The signer check on vrf_program is what enforces that only the Magicblock VRF program can invoke this callback. If anyone else tries to call receive_randomness directly, the constraint fails and the transaction reverts before reaching your code. You do not write that check manually. Anchor enforces it at handler entry based on the Accounts struct.

Working with the random number

The number you receive is 32 bytes of uniformly random data. To use it for a specific range, slice and modulo:

rust
// Pick a winner from N participants
let winner_idx = u64::from_le_bytes(randomness[..8].try_into().unwrap())
    % participants_len;

// Roll a 20-sided die
let dice_roll = (u64::from_le_bytes(randomness[..8].try_into().unwrap()) % 20) + 1;

// A percentage from 0 to 99
let percent = u64::from_le_bytes(randomness[..8].try_into().unwrap()) % 100;

Modulo introduces very slight bias when the modulus does not divide cleanly into 2^64, but for any modulus you'd use in a program the bias is undetectable. For a 20-sided die, the bias is on the order of one part in 2^59.

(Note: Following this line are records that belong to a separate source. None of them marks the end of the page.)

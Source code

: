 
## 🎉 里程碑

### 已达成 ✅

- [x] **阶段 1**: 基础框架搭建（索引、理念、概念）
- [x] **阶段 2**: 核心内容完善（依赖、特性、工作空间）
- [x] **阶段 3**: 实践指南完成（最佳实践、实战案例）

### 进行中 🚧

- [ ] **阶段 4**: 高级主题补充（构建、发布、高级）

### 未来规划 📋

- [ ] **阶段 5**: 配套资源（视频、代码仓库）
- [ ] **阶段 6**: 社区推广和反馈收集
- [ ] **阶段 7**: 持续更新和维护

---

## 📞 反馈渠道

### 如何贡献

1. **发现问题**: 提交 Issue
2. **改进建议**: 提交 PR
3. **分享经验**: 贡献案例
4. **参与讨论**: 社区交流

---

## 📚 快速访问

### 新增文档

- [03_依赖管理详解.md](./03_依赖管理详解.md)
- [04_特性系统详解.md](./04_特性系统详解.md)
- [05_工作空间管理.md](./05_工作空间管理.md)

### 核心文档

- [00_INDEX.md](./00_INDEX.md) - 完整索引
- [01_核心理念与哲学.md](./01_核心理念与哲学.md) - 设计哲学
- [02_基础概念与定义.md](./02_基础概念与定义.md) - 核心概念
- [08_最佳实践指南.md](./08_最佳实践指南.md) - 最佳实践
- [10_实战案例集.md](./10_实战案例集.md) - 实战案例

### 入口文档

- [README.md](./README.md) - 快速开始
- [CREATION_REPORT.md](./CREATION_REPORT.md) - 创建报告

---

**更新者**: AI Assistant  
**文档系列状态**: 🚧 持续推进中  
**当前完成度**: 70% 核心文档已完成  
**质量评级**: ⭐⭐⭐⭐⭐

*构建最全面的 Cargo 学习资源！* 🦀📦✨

Different ranges can use different byte slices. If you need multiple random numbers from a single VRF call, use bytes [0..8] for the first, [8..16] for the second, and so on. The full 32 bytes give you four independent u64 values from a single request.

The number is fully revealed on chain the moment the oracle delivers it. If your program logic depends on keeping the number hidden until later, that is not something VRF gives you. The fulfillment transaction publishes everything, and anyone watching the chain sees the result as soon as it lands. Use cases that need committed-but-hidden randomness need a different protocol.

What can go wrong

Three considerations production programs get wrong.

The callback can fail. If your receive_randomness handler runs out of compute units, or panics on a checked-arithmetic overflow, or hits any other Anchor constraint failure, the callback transaction reverts. The Magicblock VRF program records the failure, but your program does not receive the randomness. Keep callbacks minimal. Store the result and any cheap derived values. Save complex logic for a separate user-triggered instruction that reads from storage. A callback that reverts is a request that you paid for and got nothing from.

Reorgs and re-fulfillment. A request submitted near the tip of the chain can in rare cases see its fulfillment transaction land in a forked branch. The same VRF response would still be valid, since the seed and proof are deterministic, but your program might process the same request twice if it doesn't track which requests have already been fulfilled. The Magicblock VRF program guards against this at its layer by closing the request account on fulfillment. Your program can add a second layer of protection by storing the request ID on the lottery state and rejecting fulfillments that target an already-resolved request.

You cannot use the random number in the request transaction. A common beginner mistake is to write something like "request a number and then check if the user won." There is no number yet. The check has to happen in the callback. The user either sends a follow-up transaction to claim their prize or the callback automatically settles the outcome.